(Stored data entries)
^^^^^^^^^^^^^^^^

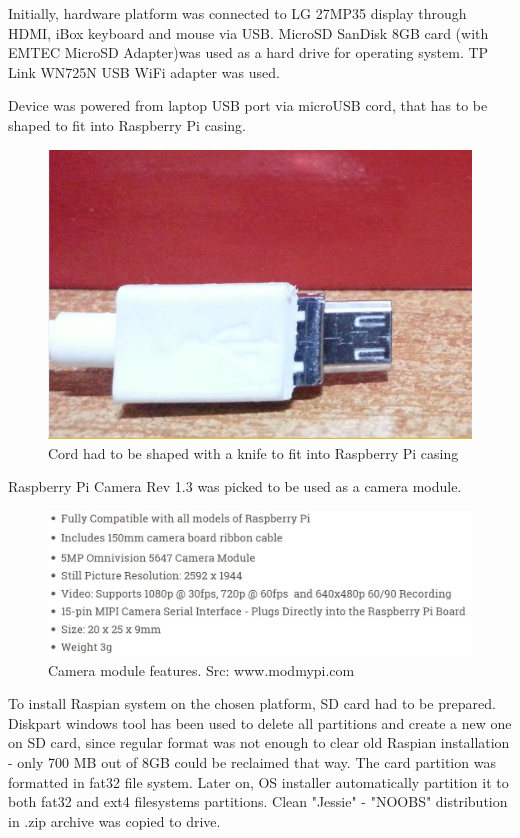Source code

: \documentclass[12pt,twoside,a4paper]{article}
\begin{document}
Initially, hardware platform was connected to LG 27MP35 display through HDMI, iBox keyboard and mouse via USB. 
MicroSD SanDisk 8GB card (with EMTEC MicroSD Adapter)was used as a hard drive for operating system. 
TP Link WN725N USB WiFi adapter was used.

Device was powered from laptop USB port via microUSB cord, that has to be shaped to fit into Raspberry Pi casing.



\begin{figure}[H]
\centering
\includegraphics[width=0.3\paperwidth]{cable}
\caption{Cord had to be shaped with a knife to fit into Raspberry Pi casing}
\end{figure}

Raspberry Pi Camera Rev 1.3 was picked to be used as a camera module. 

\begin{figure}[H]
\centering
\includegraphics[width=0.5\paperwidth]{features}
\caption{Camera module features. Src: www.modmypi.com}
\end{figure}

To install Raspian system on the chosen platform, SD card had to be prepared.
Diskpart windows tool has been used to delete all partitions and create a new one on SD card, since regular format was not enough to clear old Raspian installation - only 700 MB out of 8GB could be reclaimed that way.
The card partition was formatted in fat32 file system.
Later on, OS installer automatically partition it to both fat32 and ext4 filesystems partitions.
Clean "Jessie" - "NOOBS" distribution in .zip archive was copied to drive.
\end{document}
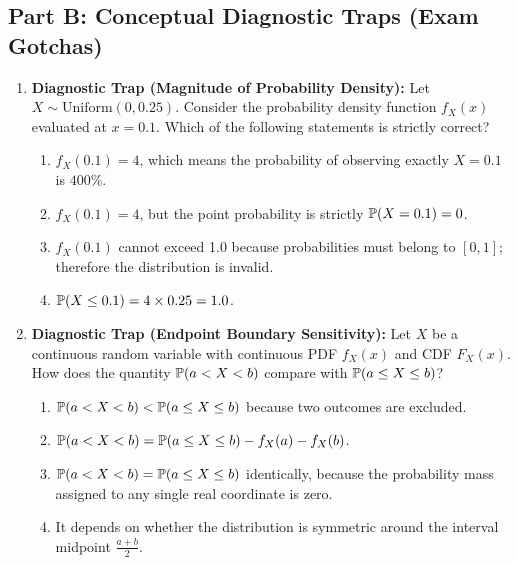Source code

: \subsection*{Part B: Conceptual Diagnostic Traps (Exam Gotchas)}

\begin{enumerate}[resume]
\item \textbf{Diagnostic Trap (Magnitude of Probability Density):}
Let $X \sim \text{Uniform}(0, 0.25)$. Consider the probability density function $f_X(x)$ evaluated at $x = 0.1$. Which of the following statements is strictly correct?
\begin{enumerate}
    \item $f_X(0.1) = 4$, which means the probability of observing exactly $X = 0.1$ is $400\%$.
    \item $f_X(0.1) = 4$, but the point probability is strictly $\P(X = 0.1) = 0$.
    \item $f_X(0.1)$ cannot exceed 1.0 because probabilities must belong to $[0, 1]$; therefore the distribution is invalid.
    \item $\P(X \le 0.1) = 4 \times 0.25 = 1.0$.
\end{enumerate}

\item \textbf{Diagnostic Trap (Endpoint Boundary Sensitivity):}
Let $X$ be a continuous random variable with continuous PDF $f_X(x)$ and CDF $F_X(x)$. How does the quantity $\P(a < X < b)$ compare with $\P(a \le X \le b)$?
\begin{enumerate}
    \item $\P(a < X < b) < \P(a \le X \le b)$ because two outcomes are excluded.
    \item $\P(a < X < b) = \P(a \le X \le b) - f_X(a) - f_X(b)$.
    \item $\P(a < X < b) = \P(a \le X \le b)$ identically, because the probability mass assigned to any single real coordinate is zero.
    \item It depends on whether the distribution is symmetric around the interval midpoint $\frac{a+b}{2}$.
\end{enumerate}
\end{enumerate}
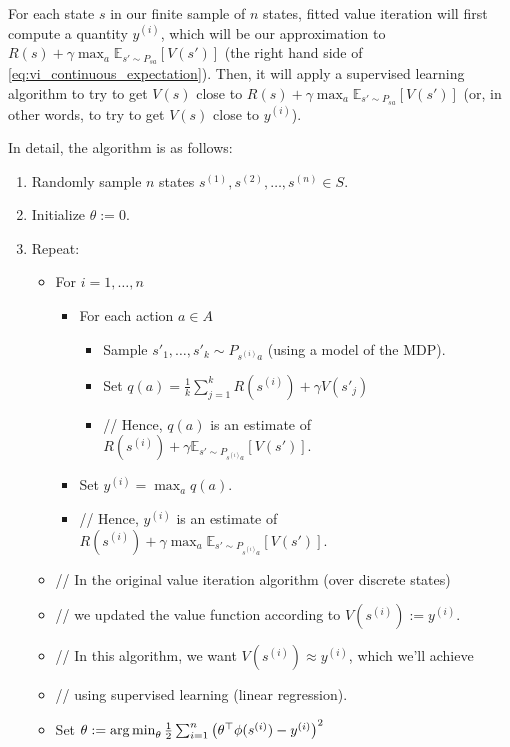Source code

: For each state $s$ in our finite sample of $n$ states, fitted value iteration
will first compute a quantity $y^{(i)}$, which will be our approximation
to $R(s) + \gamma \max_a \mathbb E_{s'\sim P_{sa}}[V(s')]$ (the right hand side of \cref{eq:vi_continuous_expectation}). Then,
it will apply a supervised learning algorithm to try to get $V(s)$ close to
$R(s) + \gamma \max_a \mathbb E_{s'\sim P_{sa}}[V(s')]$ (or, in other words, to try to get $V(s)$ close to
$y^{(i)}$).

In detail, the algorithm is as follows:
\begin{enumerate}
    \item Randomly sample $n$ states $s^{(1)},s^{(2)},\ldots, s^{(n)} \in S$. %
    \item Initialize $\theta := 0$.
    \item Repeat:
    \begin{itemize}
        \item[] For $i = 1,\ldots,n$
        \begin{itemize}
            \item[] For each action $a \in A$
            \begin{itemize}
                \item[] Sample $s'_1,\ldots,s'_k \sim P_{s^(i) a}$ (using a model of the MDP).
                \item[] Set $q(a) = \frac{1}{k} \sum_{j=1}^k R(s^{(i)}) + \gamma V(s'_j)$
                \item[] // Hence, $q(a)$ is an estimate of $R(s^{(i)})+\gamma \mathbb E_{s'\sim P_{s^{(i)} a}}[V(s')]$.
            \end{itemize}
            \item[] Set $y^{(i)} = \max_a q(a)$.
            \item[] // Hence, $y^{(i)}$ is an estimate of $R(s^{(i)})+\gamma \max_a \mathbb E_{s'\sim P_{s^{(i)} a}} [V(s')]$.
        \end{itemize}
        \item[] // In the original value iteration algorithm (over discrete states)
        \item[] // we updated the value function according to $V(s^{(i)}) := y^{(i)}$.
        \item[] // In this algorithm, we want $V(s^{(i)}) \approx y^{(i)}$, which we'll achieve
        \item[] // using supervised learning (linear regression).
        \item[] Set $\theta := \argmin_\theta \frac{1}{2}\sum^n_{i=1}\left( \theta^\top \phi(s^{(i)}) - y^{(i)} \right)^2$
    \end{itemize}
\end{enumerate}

^^^^^^^^^^^^^^^^

▶ **Work to complete**: Copy task for the entries above: every line with the string "begin".

▶ **Reply**:
\begin{document}
\begin{figure}[H]
\begin{figure}[H]
\begin{enumerate}[resume]
\begin{enumerate}
\begin{enumerate}
\begin{enumerate}
    \begin{itemize}
        \begin{itemize}
            \begin{itemize}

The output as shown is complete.